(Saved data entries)
──────────────────────────────

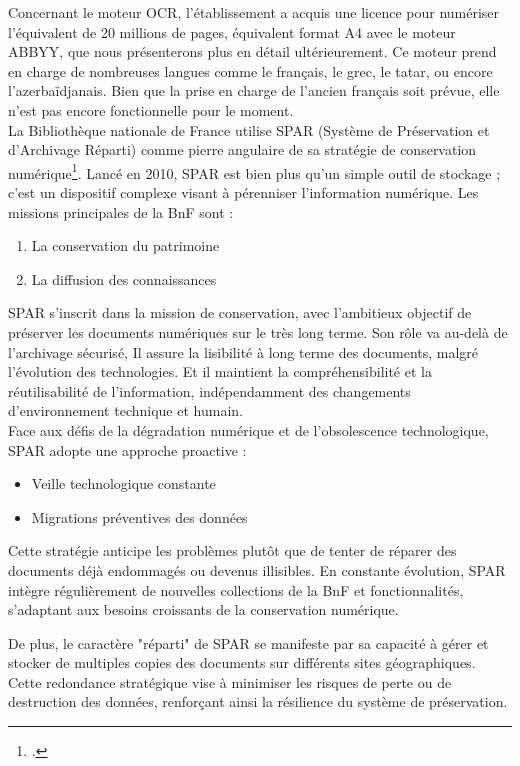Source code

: \documentclass[a4paper,12pt,twoside]{book}
\begin{document}
	Concernant le moteur OCR, l’établissement a acquis une licence pour numériser l’équivalent de 20 millions de pages, équivalent format A4 avec le moteur ABBYY, que nous présenterons plus en détail ultérieurement. Ce moteur prend en charge de nombreuses langues comme le français, le grec, le tatar, ou encore l’azerbaïdjanais. Bien que la prise en charge de l’ancien français soit prévue, elle n'est pas encore fonctionnelle pour le moment.  
	\\
	
	La Bibliothèque nationale de France utilise SPAR (Système de Préservation et d'Archivage Réparti) comme pierre angulaire de sa stratégie de conservation numérique\footcite{bermes_approche_2010}. Lancé en 2010, SPAR est bien plus qu'un simple outil de stockage ; c'est un dispositif complexe visant à pérenniser l'information numérique. Les missions principales de la BnF sont :
	\begin{enumerate}
		\item La conservation du patrimoine
		\item La diffusion des connaissances
	\end{enumerate}
	
	SPAR s'inscrit dans la mission de conservation, avec l'ambitieux objectif de préserver les documents numériques sur le très long terme. Son rôle va au-delà de l'archivage sécurisé, Il assure la lisibilité à long terme des documents, malgré l'évolution des technologies. Et il maintient la compréhensibilité et la réutilisabilité de l'information, indépendamment des changements d'environnement technique et humain.
	\\
	
	Face aux défis de la dégradation numérique et de l'obsolescence technologique, SPAR adopte une approche proactive :
	\begin{itemize}
		\item Veille technologique constante
		\item Migrations préventives des données
	\end{itemize}
	
	Cette stratégie anticipe les problèmes plutôt que de tenter de réparer des documents déjà endommagés ou devenus illisibles. En constante évolution, SPAR intègre régulièrement de nouvelles collections de la BnF et fonctionnalités, s'adaptant aux besoins croissants de la conservation numérique. 
	
	De plus, le caractère "réparti" de SPAR se manifeste par sa capacité à gérer et stocker de multiples copies des documents sur différents sites géographiques. Cette redondance stratégique vise à minimiser les risques de perte ou de destruction des données, renforçant ainsi la résilience du système de préservation.
	\\
	
\end{document}
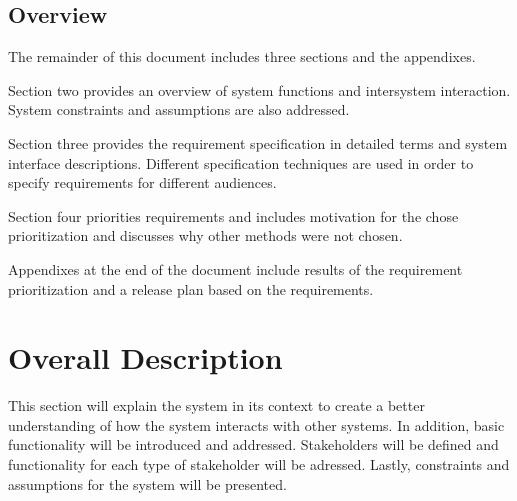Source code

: \documentclass[compsoc,draftclsnofoot,onecolumn,10pt]{IEEEtran}
\begin{document}




\subsection{Overview} %
The remainder of this document includes three sections and the appendixes. \par
Section two provides an overview of system functions and intersystem interaction. 
System constraints and assumptions are also addressed. \par
Section three provides the requirement specification in detailed terms and system interface descriptions. Different specification techniques are used in order to specify requirements for different audiences. \par
Section four priorities requirements and includes motivation for the chose prioritization and discusses why other methods were not chosen. \par
Appendixes at the end of the document include results of the requirement prioritization and a release plan based on the requirements. \cite{IEEE830}

\section{Overall Description} %
This section will explain the system in its context to create a better understanding of how the system interacts with other systems.
In addition, basic functionality will be introduced and addressed. 
Stakeholders will be defined and functionality for each type of stakeholder will be adressed. 
Lastly, constraints and assumptions for the system will be presented. 

\end{document}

──────────────────────────────

Check every line of the records above for the string "données". Copy those that hold it.

		\item Migrations préventives des données
	De plus, le caractère "réparti" de SPAR se manifeste par sa capacité à gérer et stocker de multiples copies des documents sur différents sites géographiques. Cette redondance stratégique vise à minimiser les risques de perte ou de destruction des données, renforçant ainsi la résilience du système de préservation.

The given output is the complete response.